Too many business owners have their heads in the sand about the rise of artificial intelligence and robotics technology. Picture / 123RF
New Zealand businesses are being "left behind at a rate of knots" as their global competitors swiftly adopt artificial intelligence and robotics technology, says the chief executive of Callaghan Innovation, Victoria Crone.
Speaking ahead of the launch today of a discussion paper on innovation through AI, Crone said she was "seriously concerned" by evidence that many New Zealand businesses were "pretending this isn't happening", with ageing ownership of small and privately held New Zealand businesses contributing to the problem.
She cited a recent CPA Australia survey of small and medium-sized enterprises (SMEs) in the Asia-Pacific region that found New Zealand firms lagged the region for adoption of new digital technologies at the same time as exhibiting a higher number of owners saying they were "very satisfied" with their businesses than their peers in South East Asia and China.
"While there are some strengths from an aging population, what the CPA survey shows is that it's younger people and business owners who get and are driving this," said Crone. "Too many business owners have their heads in the sand; are too comfortable.
"A very small number of NZ businesses who understand about big data and robotics" and, like many other countries, there was a limited pool of expertise to help accelerate its uptake, despite plenty of evidence that "we're going to see major impact from AI in our economy, businesses and jobs in the next decade".
In the discussion paper, titled "Thinking Ahead: Innovation Through Artificial Intelligence", Crone says "we are observing the need for a far more aggressive uptake of AI", and lays out a roadmap for its likely adoption across the agriculture, digital, energy and health sectors over the next eight to 10 years.
It suggests that, so far, industries are only experiencing lower order or medium impacts from emerging technologies such as simple task automation, speech recognition control devices, predictive maintenance, and recommender systems.
However, over the next two to eight years, high impact technologies are forecast to emerge in areas including animal health monitoring, surgery by autonomous robots, predictive personalised health, energy demand reduction, and autonomous cars and shipping.
"We hope this report will play a role in jolting businesses into action," Crone says in the report, which showcases a $2 million joint venture between law firm Minter Ellison Rudd Watts and AI firm Goat Ventures to apply AI to legal services.
"The combination of AI systems and human judgement produces a previously undreamt-of capability that enables companies and industries to evolve in faster and more dynamic ways," writes Goat's chief executive, Shaveer Mirpuri.
"In New Zealand, perhaps our biggest strength is our democratised landscape, which makes it easy for corporates, innovators, academics, and funders to join forces and collaborate on AI ventures.
"This type of cooperation is rare in larger markets so New Zealand should take advantage of the opportunity it offers.
Crone told BusinessDesk that New Zealand industries could expect to face competition from major investors who are already active in AI.
"In agriculture, what worries me is the new investors coming at us," she said. "[Bill] Gates, [Richard] Branson and others - they're passionate about this, they know how to apply these technologies to their own industries, and I'd back them to apply them in others."
As the government agency responsible for helping to accelerate the commercialisation of innovation, Callaghan was seeing an increase in grant applications for research and development involving AI and robotics, but "too many NZ businesses aren't even using currently available technology, let alone using new ones".
"We are being left behind at a rate of knots."

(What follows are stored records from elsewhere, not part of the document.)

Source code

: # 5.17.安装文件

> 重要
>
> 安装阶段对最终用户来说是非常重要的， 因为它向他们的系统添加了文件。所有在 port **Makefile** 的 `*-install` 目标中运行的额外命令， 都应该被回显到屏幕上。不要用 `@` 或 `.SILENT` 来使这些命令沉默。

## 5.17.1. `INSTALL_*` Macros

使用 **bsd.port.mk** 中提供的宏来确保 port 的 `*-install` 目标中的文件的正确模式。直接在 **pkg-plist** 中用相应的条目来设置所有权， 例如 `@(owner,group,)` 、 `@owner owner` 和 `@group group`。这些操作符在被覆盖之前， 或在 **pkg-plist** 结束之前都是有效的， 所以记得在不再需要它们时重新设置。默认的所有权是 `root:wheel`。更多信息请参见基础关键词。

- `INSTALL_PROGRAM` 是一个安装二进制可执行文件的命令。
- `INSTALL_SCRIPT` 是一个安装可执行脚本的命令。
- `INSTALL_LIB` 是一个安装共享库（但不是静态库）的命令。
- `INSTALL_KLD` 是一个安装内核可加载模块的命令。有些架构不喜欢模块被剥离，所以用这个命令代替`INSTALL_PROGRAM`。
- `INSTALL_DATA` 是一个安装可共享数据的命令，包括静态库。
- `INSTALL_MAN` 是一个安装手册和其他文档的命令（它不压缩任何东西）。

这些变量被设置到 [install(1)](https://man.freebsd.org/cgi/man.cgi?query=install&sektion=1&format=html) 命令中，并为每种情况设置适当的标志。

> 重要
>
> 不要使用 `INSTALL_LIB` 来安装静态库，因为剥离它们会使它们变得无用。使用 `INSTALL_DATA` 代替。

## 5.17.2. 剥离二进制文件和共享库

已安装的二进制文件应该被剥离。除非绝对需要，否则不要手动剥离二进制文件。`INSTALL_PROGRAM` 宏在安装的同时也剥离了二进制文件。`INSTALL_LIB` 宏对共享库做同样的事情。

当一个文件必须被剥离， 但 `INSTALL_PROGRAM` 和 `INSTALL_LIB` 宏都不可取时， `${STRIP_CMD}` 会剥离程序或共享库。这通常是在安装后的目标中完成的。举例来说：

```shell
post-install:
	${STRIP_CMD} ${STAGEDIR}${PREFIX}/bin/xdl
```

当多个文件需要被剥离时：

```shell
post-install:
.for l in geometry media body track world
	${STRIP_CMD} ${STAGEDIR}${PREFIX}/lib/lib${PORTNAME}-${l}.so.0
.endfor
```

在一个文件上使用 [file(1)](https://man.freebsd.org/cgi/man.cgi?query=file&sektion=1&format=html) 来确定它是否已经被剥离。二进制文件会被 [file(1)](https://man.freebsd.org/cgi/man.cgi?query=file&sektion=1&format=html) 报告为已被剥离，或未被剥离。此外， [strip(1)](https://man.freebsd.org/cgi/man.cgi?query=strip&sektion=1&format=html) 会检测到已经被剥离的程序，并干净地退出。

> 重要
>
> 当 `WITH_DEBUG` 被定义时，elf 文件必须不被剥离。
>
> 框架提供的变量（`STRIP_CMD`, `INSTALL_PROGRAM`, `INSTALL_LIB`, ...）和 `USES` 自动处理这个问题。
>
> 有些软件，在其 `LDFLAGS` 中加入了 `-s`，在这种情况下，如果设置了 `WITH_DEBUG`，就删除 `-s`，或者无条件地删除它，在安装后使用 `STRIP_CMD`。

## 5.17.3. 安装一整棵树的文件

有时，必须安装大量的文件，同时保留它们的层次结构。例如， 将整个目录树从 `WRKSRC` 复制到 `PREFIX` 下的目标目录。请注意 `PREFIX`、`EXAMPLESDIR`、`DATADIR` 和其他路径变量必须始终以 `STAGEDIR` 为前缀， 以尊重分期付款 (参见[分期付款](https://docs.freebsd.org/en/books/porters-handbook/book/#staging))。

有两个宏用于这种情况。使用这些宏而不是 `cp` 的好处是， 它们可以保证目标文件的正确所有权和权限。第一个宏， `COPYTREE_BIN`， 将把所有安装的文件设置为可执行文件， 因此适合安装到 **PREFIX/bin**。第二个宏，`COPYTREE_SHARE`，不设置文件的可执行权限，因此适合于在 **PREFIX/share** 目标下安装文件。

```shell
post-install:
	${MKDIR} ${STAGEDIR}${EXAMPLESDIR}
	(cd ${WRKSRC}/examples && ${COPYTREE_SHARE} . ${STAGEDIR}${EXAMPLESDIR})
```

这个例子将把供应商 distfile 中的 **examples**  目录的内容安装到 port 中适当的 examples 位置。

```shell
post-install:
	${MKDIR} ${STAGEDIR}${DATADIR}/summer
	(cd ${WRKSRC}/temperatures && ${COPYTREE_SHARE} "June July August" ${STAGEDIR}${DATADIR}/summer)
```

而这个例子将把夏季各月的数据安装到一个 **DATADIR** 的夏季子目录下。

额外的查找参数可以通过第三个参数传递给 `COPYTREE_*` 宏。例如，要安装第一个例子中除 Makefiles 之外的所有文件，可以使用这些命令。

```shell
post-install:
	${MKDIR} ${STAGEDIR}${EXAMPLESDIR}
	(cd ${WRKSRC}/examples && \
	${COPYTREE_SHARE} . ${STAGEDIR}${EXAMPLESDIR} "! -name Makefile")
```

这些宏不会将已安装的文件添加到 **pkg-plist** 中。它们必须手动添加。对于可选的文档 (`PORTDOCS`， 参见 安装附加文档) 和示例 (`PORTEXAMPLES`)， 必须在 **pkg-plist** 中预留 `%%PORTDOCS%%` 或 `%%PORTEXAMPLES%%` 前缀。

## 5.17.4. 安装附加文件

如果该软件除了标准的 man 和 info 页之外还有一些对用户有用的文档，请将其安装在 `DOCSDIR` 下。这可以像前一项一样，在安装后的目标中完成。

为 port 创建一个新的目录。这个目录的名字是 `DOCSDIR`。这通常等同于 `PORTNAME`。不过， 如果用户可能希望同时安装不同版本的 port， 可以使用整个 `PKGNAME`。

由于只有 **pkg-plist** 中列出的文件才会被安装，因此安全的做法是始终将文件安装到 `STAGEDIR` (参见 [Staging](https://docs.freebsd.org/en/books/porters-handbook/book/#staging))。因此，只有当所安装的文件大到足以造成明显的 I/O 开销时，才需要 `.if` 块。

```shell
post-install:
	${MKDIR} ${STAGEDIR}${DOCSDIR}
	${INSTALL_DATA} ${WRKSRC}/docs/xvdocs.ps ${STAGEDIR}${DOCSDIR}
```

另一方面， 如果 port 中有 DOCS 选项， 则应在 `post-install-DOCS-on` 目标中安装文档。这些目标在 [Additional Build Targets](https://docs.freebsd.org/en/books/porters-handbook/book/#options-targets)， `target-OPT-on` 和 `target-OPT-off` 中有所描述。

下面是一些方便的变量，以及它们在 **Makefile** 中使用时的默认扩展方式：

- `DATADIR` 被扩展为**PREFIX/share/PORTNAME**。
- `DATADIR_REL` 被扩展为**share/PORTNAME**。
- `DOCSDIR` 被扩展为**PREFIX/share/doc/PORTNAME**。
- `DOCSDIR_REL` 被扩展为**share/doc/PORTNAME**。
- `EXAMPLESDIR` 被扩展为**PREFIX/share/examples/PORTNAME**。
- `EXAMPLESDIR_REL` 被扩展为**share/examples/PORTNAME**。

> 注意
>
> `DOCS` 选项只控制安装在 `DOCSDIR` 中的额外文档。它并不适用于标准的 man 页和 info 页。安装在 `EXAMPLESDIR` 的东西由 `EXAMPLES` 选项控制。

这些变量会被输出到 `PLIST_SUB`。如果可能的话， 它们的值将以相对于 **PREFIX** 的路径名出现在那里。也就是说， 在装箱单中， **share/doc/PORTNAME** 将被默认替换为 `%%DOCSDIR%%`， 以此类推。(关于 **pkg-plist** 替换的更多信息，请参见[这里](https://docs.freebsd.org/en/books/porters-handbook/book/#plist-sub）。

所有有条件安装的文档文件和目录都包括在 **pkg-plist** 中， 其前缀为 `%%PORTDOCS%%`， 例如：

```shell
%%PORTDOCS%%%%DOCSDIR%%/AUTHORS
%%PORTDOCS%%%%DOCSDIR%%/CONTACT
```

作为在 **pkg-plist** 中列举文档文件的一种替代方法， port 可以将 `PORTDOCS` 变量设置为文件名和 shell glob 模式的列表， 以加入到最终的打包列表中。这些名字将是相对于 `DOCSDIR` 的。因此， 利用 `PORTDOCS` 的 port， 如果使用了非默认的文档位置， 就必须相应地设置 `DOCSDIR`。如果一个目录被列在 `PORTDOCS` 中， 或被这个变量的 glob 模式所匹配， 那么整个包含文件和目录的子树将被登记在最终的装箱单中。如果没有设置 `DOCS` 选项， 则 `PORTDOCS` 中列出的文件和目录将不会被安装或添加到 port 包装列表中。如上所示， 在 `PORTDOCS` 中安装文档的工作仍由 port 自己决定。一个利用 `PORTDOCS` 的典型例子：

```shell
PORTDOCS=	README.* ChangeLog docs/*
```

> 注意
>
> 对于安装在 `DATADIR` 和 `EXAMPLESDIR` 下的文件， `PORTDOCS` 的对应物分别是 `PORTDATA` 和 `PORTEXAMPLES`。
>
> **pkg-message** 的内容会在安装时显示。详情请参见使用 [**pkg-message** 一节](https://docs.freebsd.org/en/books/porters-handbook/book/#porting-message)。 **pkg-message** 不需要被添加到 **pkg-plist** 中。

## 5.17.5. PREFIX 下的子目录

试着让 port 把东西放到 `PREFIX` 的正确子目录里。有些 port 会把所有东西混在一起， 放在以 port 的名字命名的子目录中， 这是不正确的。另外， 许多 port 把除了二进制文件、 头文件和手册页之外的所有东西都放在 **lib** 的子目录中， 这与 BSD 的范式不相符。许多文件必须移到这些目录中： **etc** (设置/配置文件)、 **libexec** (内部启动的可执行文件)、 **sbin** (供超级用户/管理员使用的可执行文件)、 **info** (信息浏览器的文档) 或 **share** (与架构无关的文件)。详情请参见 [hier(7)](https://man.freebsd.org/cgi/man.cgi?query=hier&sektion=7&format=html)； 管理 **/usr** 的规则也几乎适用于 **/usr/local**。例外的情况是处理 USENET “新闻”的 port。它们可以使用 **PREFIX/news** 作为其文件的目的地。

The paper suggests there will be an "extreme impact in agriculture, with many tasks able to be automated and optimised" over the next two to five years, with energy, cost and input savings and potential to improve environmental impacts in areas such as water and pesticide use, and animal welfare and harvest estimation.
"Far more aggressive application and uptake right across the value chain is required if we want to sustain and advance leadership in this space," the paper says.
In digital sector businesses, owners should already be "well down the track" of using such technologies, while the energy sector was ripe for a "bold approach" to adoption of personalised energy management systems.
In the health sector, the paper says "AI-optimised personalised medicine will be held back (for five to seven years) by the fundamental 'ambulance at the bottom of the cliff' structure of the health system".
"This is a global challenge, but New Zealand can lead the way by turning that model on its head."
BusinessDesk receives assistance from Callaghan Innovation to cover the commercialisation of innovation.